_Task requirements_. Every entry below must be reproduced exactly.

[Collected data]
--- START ---
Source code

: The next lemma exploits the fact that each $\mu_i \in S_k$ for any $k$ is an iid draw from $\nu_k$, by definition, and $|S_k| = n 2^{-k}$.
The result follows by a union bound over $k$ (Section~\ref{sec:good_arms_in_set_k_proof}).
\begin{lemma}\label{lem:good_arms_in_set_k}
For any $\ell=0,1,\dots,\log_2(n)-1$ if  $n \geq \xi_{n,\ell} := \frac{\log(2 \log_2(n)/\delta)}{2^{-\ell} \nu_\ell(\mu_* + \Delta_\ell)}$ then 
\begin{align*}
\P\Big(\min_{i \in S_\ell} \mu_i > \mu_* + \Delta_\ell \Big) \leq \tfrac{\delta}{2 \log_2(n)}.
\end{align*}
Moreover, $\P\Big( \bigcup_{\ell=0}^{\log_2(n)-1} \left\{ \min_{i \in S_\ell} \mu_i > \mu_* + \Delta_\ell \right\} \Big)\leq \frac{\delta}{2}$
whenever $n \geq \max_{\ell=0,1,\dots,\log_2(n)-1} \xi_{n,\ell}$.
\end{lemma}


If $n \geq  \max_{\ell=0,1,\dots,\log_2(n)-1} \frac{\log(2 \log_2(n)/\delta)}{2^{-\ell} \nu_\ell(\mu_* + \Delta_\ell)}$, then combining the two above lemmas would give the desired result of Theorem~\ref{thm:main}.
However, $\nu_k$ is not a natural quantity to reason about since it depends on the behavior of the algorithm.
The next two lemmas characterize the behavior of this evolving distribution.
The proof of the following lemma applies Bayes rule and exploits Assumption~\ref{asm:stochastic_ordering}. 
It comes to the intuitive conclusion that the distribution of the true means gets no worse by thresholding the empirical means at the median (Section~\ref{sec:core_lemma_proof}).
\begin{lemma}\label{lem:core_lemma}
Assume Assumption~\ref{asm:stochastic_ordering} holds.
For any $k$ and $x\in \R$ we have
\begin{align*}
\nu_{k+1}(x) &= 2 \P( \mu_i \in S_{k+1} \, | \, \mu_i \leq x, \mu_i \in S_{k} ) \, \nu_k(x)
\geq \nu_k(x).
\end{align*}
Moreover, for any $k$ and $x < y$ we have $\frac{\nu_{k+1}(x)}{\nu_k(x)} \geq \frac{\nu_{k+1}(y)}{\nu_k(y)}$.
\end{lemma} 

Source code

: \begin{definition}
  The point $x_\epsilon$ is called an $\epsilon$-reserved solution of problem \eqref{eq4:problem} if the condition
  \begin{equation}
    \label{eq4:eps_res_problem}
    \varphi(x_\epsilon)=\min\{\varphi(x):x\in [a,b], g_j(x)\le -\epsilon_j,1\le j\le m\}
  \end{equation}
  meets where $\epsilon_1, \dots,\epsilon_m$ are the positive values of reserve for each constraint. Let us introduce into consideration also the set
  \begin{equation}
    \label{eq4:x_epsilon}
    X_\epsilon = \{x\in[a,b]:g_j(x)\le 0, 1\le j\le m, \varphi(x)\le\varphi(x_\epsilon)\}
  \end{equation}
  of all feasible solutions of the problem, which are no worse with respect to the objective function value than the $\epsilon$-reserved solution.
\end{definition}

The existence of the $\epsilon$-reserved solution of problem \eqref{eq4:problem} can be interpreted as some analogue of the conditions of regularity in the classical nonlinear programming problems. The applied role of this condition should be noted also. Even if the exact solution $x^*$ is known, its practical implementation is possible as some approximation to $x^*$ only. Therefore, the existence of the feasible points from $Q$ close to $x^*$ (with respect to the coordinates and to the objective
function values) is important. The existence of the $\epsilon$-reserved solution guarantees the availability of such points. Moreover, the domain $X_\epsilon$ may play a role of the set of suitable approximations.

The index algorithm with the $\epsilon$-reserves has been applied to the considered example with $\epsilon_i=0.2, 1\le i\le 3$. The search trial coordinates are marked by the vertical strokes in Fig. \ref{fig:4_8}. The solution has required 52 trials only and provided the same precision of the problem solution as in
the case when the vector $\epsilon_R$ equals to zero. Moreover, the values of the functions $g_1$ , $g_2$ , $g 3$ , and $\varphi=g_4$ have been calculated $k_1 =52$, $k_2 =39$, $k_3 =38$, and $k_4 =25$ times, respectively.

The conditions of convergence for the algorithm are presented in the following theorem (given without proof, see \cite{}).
--- END ---
_Solution to this problem_.
Source code

: The next lemma exploits the fact that each $\mu_i \in S_k$ for any $k$ is an iid draw from $\nu_k$, by definition, and $|S_k| = n 2^{-k}$.
The result follows by a union bound over $k$ (Section~\ref{sec:good_arms_in_set_k_proof}).
\begin{lemma}\label{lem:good_arms_in_set_k}
For any $\ell=0,1,\dots,\log_2(n)-1$ if  $n \geq \xi_{n,\ell} := \frac{\log(2 \log_2(n)/\delta)}{2^{-\ell} \nu_\ell(\mu_* + \Delta_\ell)}$ then 
\begin{align*}
\P\Big(\min_{i \in S_\ell} \mu_i > \mu_* + \Delta_\ell \Big) \leq \tfrac{\delta}{2 \log_2(n)}.
\end{align*}
Moreover, $\P\Big( \bigcup_{\ell=0}^{\log_2(n)-1} \left\{ \min_{i \in S_\ell} \mu_i > \mu_* + \Delta_\ell \right\} \Big)\leq \frac{\delta}{2}$
whenever $n \geq \max_{\ell=0,1,\dots,\log_2(n)-1} \xi_{n,\ell}$.
\end{lemma}


If $n \geq  \max_{\ell=0,1,\dots,\log_2(n)-1} \frac{\log(2 \log_2(n)/\delta)}{2^{-\ell} \nu_\ell(\mu_* + \Delta_\ell)}$, then combining the two above lemmas would give the desired result of Theorem~\ref{thm:main}.
However, $\nu_k$ is not a natural quantity to reason about since it depends on the behavior of the algorithm.
The next two lemmas characterize the behavior of this evolving distribution.
The proof of the following lemma applies Bayes rule and exploits Assumption~\ref{asm:stochastic_ordering}. 
It comes to the intuitive conclusion that the distribution of the true means gets no worse by thresholding the empirical means at the median (Section~\ref{sec:core_lemma_proof}).
\begin{lemma}\label{lem:core_lemma}
Assume Assumption~\ref{asm:stochastic_ordering} holds.
For any $k$ and $x\in \R$ we have
\begin{align*}
\nu_{k+1}(x) &= 2 \P( \mu_i \in S_{k+1} \, | \, \mu_i \leq x, \mu_i \in S_{k} ) \, \nu_k(x)
\geq \nu_k(x).
\end{align*}
Moreover, for any $k$ and $x < y$ we have $\frac{\nu_{k+1}(x)}{\nu_k(x)} \geq \frac{\nu_{k+1}(y)}{\nu_k(y)}$.
\end{lemma} 

Source code

: \begin{definition}
  The point $x_\epsilon$ is called an $\epsilon$-reserved solution of problem \eqref{eq4:problem} if the condition
  \begin{equation}
    \label{eq4:eps_res_problem}
    \varphi(x_\epsilon)=\min\{\varphi(x):x\in [a,b], g_j(x)\le -\epsilon_j,1\le j\le m\}
  \end{equation}
  meets where $\epsilon_1, \dots,\epsilon_m$ are the positive values of reserve for each constraint. Let us introduce into consideration also the set
  \begin{equation}
    \label{eq4:x_epsilon}
    X_\epsilon = \{x\in[a,b]:g_j(x)\le 0, 1\le j\le m, \varphi(x)\le\varphi(x_\epsilon)\}
  \end{equation}
  of all feasible solutions of the problem, which are no worse with respect to the objective function value than the $\epsilon$-reserved solution.
\end{definition}

The existence of the $\epsilon$-reserved solution of problem \eqref{eq4:problem} can be interpreted as some analogue of the conditions of regularity in the classical nonlinear programming problems. The applied role of this condition should be noted also. Even if the exact solution $x^*$ is known, its practical implementation is possible as some approximation to $x^*$ only. Therefore, the existence of the feasible points from $Q$ close to $x^*$ (with respect to the coordinates and to the objective
function values) is important. The existence of the $\epsilon$-reserved solution guarantees the availability of such points. Moreover, the domain $X_\epsilon$ may play a role of the set of suitable approximations.

The index algorithm with the $\epsilon$-reserves has been applied to the considered example with $\epsilon_i=0.2, 1\le i\le 3$. The search trial coordinates are marked by the vertical strokes in Fig. \ref{fig:4_8}. The solution has required 52 trials only and provided the same precision of the problem solution as in
the case when the vector $\epsilon_R$ equals to zero. Moreover, the values of the functions $g_1$ , $g_2$ , $g 3$ , and $\varphi=g_4$ have been calculated $k_1 =52$, $k_2 =39$, $k_3 =38$, and $k_4 =25$ times, respectively.

The conditions of convergence for the algorithm are presented in the following theorem (given without proof, see \cite{}).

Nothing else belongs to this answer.